2.1 Introduction to Humanities Analytics » Chapter 1 Overview
What you will learn in this chapter
By exploring three case studies in humanities analytics scholarship, (1) you will begin to understand how correlations among words and patterns of words can be used to support a scholarly argument, and (2) you will be able to compare the correlative features used in different studies and why those features were chosen. In the assignment, (3) you will propose how you might apply correlations to your own work to support (or refute) an argument of interest.
Key terms to keep in mind
Signal When a fact X is a signal of a fact Y, we mean simply that knowing X tells us something, or reduces our uncertainty about, Y. This usage contrasts a little with the standard use, where a signal often indicates some kind of intentionality (X is about Y), or agency (a person uses X deliberately to inform you about Y), or causality (X signals Y only if, for example, X preceeds Y in time).
Two examples of how signal is used in the broader sense:
(1) "Zip code is a signal of income." This means that if I know the zip code (postal code) that you live in, I gain some information about your income. I won't necessarily know your income precisely, but it will lead me to refine my beliefs about your income. For example, if your zip code is associated with Greenwich, Connecticut (a fancy part of the East Coast of the USA), I'll consider it more likely than usual that your income is high.
If zip code is a signal of income it means that "in general" knowledge of zip code helps improve the accuracy of the belief about income; however, signals can be imperfect. An imperfect signal may only give a little information for everyone, or it may sometimes work great, and other times not at all.

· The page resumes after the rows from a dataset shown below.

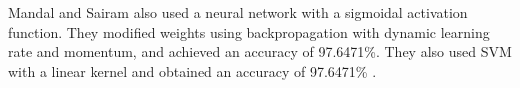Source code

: \documentclass[draftcopy]{srpaper}
\begin{document}
Mandal and Sairam also used a neural network with a sigmoidal activation function. They modified weights using backpropagation with dynamic
learning rate and momentum, and achieved an accuracy of 97.6471\%.
They also used SVM with a linear kernel and obtained an
accuracy of 97.6471\% \cite{MS12}.



\end{document}
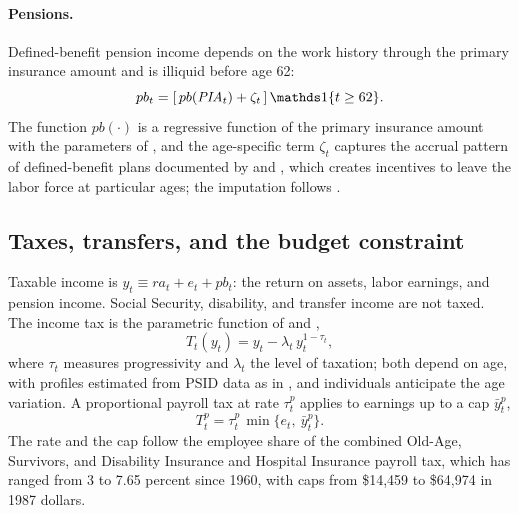 \paragraph{Pensions.}
Defined-benefit pension income depends on the work history through the primary insurance amount and is illiquid before age 62: %
\begin{equation}\label{eq:pension}
pb_t=\left[\,pb(\PIA_t)+\zeta_t\,\right]\ind{t\geq 62}.
\end{equation}
The function $pb(\cdot)$ is a regressive function of the primary insurance amount with the parameters of \citet{Gustman1999}, and the age-specific term $\zeta_t$ captures the accrual pattern of defined-benefit plans documented by \citet{Gustman2000} and \citet{Ippolito1997}, which creates incentives to leave the labor force at particular ages; the imputation follows \citet{french2005effects}. %

\subsection{Taxes, transfers, and the budget constraint}\label{subsec:budget}

Taxable income is $y_t\equiv r a_t+e_t+pb_t$: the return on assets, labor earnings, and pension income. Social Security, disability, and transfer income are not taxed. %
The income tax is the parametric function of \citet{Benabou2002} and \citet{heathcote2017optimal},
\begin{equation}\label{eq:tax}
T_t(y_t)=y_t-\lambda_t\,y_t^{1-\tau_t},
\end{equation}
where $\tau_t$ measures progressivity and $\lambda_t$ the level of taxation; both depend on age, with profiles estimated from PSID data as in \citet{Borella2023}, and individuals anticipate the age variation. %
A proportional payroll tax at rate $\tau^p_t$ applies to earnings up to a cap $\bar y^p_t$,
\begin{equation}\label{eq:payroll}
T^p_t=\tau^p_t\,\min\{e_t,\ \bar y^p_t\}.
\end{equation}
The rate and the cap follow the employee share of the combined Old-Age, Survivors, and Disability Insurance and Hospital Insurance payroll tax, which has ranged from 3 to 7.65 percent since 1960, with caps from \$14,459 to \$64,974 in 1987 dollars. %

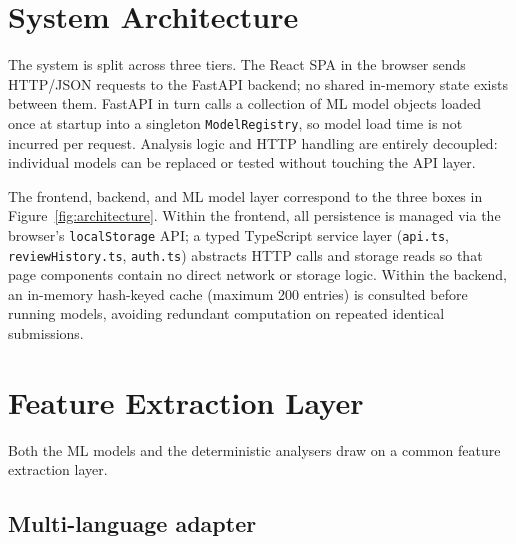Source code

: \documentclass[12pt, oneside]{report}
\begin{document}
\section{System Architecture}
\label{sec:arch}

The system is split across three tiers. The React SPA in the browser sends HTTP/JSON
requests to the FastAPI backend; no shared in-memory state exists between them.
FastAPI in turn calls a collection of ML model objects loaded once at startup into a
singleton \texttt{ModelRegistry}, so model load time is not incurred per request.
Analysis logic and HTTP handling are entirely decoupled: individual models can be
replaced or tested without touching the API layer.

The frontend, backend, and ML model layer correspond to the three boxes in
Figure~\ref{fig:architecture}. Within the frontend, all persistence is managed via the
browser's \texttt{localStorage} API; a typed TypeScript service layer (\texttt{api.ts},
\texttt{reviewHistory.ts}, \texttt{auth.ts}) abstracts HTTP calls and storage reads so
that page components contain no direct network or storage logic. Within the backend,
an in-memory hash-keyed cache (maximum 200 entries) is consulted before running
models, avoiding redundant computation on repeated identical submissions.

\section{Feature Extraction Layer}
\label{sec:features}

Both the ML models and the deterministic analysers draw on a common feature extraction
layer.

\subsection{Multi-language adapter}
\label{ssec:multi-language-adapter}
\end{document}
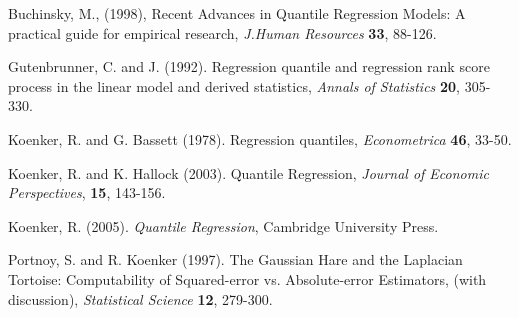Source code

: {\sc Buchinsky, M.}, (1998),
Recent Advances in Quantile Regression Models:
A practical guide for empirical research,
{\it J.Human Resources}  {\bf 33}, {88-126}.


{\sc Gutenbrunner, C. and J. \Jureckova} (1992).
Regression quantile and regression rank score process in the linear model and
derived statistics,  {\it Annals of Statistics} {\bf 20}, 305-330.
 

{\sc Koenker, R. and G. Bassett} (1978).  Regression quantiles,
{\it Econometrica} {\bf 46}, 33-50.

{\sc Koenker, R. and K. Hallock} (2003).  Quantile Regression,
{\it Journal of Economic Perspectives}, {\bf 15}, 143-156.

{\sc Koenker, R.} (2005).  {\it Quantile Regression}, Cambridge University
Press.

{\sc Portnoy, S. and R. Koenker } (1997).  The Gaussian Hare and the Laplacian Tortoise:
Computability of Squared-error vs. Absolute-error Estimators, (with discussion),
{\it Statistical Science} {\bf 12}, 279-300.

 
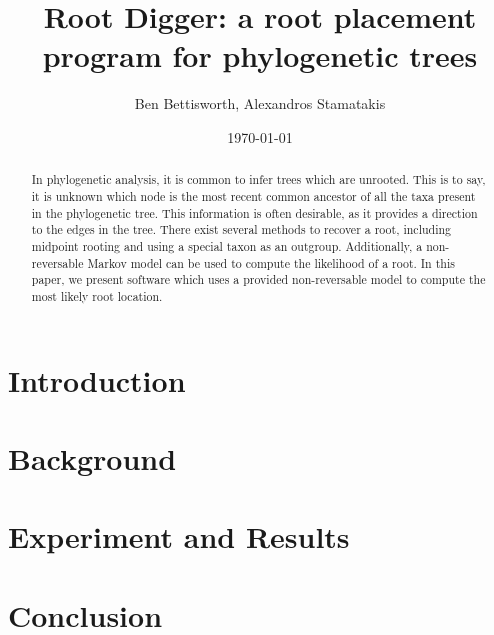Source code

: \documentclass{article}
\title{Root Digger: a root placement program for phylogenetic trees}
\author{Ben Bettisworth, Alexandros Stamatakis}
\date{\today}
\begin{document}
\begin{abstract}
In phylogenetic analysis, it is common to infer trees which are unrooted. This
is to say, it is unknown which node is the most recent common ancestor of all
the taxa present in the phylogenetic tree. This information is often desirable,
as it provides a direction to the edges in the tree.  There exist several
methods to recover a root, including midpoint rooting and using a special taxon
as an outgroup. Additionally, a non-reversable Markov model can be used to
compute the likelihood of a root. In this paper, we present software which uses
a provided non-reversable model to compute the most likely root location.
\end{abstract}

\maketitle

\section{Introduction}



\section{Background}

\section{Experiment and Results}

\section{Conclusion}
\end{document}
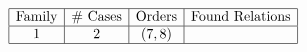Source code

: \begin{table}[h]
	\centering
	$\begin{array}{|c|c|c|c|}
		\hline
		\text{Family} & \text{\# Cases} & \text{Orders} & \text{Found Relations} \\
		\hline
		1 & 2 & (7, 8) &  \\
		\hline
	\end{array}$
\end{table}

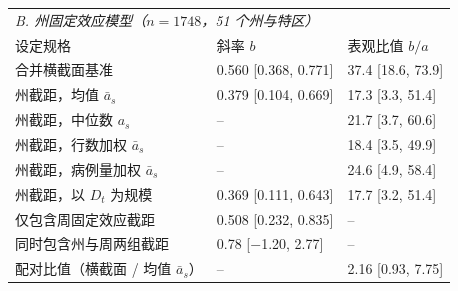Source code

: \begin{table}[htbp]
\bigskip
\begin{tabular}{lll}
\toprule
\multicolumn{3}{l}{\textit{B. 州固定效应模型（$n=1748$，51 个州与特区）}}\\
设定规格 & 斜率 $b$ & 表观比值 $b/a$ \\
\midrule
合并横截面基准 & 0.560 [0.368, 0.771] & 37.4 [18.6, 73.9] \\
州截距，均值 $\bar{a}_s$ & 0.379 [0.104, 0.669] & 17.3 [3.3, 51.4] \\
州截距，中位数 $a_s$ & -- & 21.7 [3.7, 60.6] \\
州截距，行数加权 $\bar{a}_s$ & -- & 18.4 [3.5, 49.9] \\
州截距，病例量加权 $\bar{a}_s$ & -- & 24.6 [4.9, 58.4] \\
州截距，以 $D_t$ 为规模 & 0.369 [0.111, 0.643] & 17.7 [3.2, 51.4] \\
仅包含周固定效应截距 & 0.508 [0.232, 0.835] & -- \\
同时包含州与周两组截距 & 0.78 [$-$1.20, 2.77] & -- \\
配对比值（横截面 / 均值 $\bar{a}_s$） & -- & 2.16 [0.93, 7.75] \\
\bottomrule
\end{tabular}
\end{table}

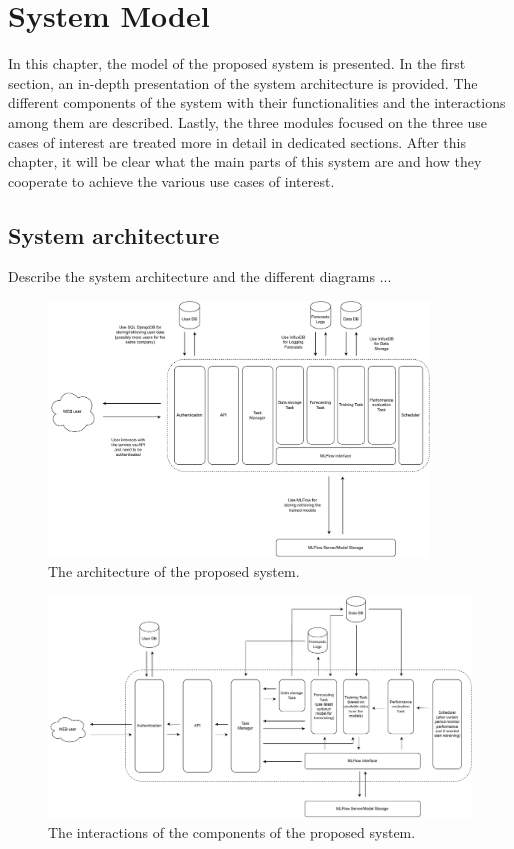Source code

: \chapter{System Model}
\label{cha:system}
\vspace{0.4 cm}

In this chapter, the model of the proposed system is presented.
In the first section, an in-depth presentation of the system architecture is provided.
The different components of the system with their functionalities and the interactions among them are described.
Lastly, the three modules focused on the three use cases of interest are treated more in detail in dedicated sections.
After this chapter, it will be clear what the main parts of this system are and how they cooperate to achieve the various use cases of interest.


\section{System architecture}
\label{sec:architecture}
\vspace{0.2 cm}

Describe the system architecture and the different diagrams ...

\begin{figure}[H]
\centering 
\includegraphics[width=0.9\textwidth]{images/architecture_components} 
\caption{The architecture of the proposed system.}
\label{fig:components}
\end{figure}

\begin{figure}[H]
\centering 
\includegraphics[width=1\textwidth]{images/architecture_interactions} 
\caption{The interactions of the components of the proposed system.}
\label{fig:interactions}
\end{figure}

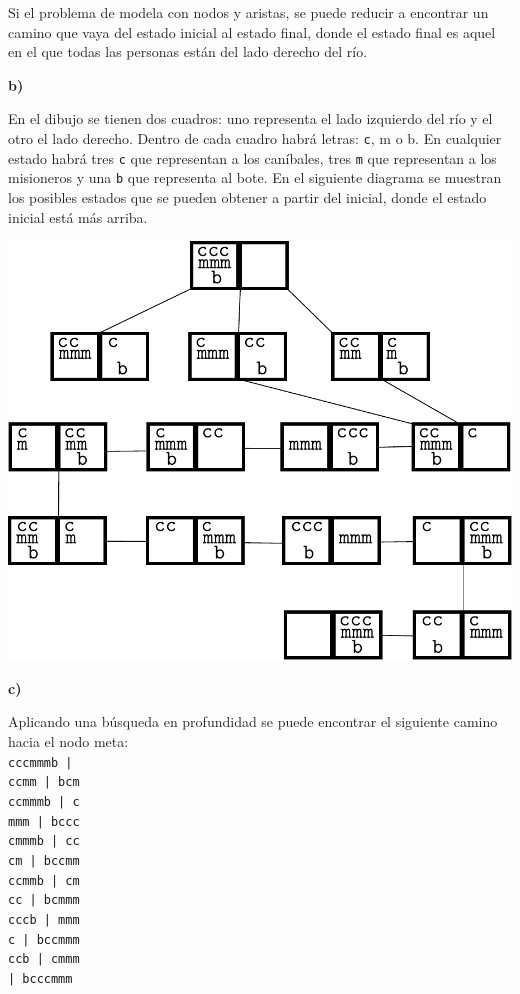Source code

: \documentclass{article}
\begin{document}
Si el problema de modela con nodos y aristas, se puede reducir a encontrar un camino que vaya del estado inicial al estado final, donde el estado final es aquel en el que todas las personas están del lado derecho del río.

\textbf{b)}

En el dibujo se tienen dos cuadros: uno representa el lado izquierdo del río y el otro el lado derecho. Dentro de cada cuadro habrá letras: \texttt{c}, {m} o {b}. En cualquier estado habrá tres \texttt{c} que representan a los caníbales, tres \texttt{m} que representan a los misioneros y una \texttt{b} que representa al bote. En el siguiente diagrama se muestran los posibles estados que se pueden obtener a partir del inicial, donde el estado inicial está más arriba.

\includegraphics[scale=0.7]{canibales}

\textbf{c)}

Aplicando una búsqueda en profundidad se puede encontrar el siguiente camino hacia el nodo meta:\\
\texttt{cccmmmb |}\\
\texttt{ccmm | bcm}\\
\texttt{ccmmmb | c}\\
\texttt{mmm | bccc}\\
\texttt{cmmmb | cc}\\
\texttt{cm | bccmm}\\
\texttt{ccmmb | cm}\\
\texttt{cc | bcmmm}\\
\texttt{cccb | mmm}\\
\texttt{c | bccmmm}\\
\texttt{ccb | cmmm}\\
\texttt{| bcccmmm}
\end{document}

(2) "Income is a signal of zip code." Signal relationships are (usually) symmetric: if knowledge of X tells you about Y, then knowledge of Y tells you about X. Knowing that someone's high-income, for example, tells you that they're more likely to live in one of a small number of zip codes usually located in fancy parts of major coastal cities, or in vacation spots near by.
In information theory (see "information-theoretic" below), this symmetry is enforced precisely; if you measure the strength of the signal that X gives you for Y, it's precisely equal to the strength of the signal that Y gives you for X.
Prediction X predicts Y when X is a signal of Y. Prediction can be retrodiction, meaning that we might say that X predicts Y even when X comes after Y. In general, we talk about prediction from the point of view of an omniscient observer.
Correlation A correlation is a relationship between two quantities such that the value of one is a signal of the value of the other. It's an example of a signal relationship. The word correlation is used in a wide variety of senses, and often simply means that there is a "co-relation" between the two things in question.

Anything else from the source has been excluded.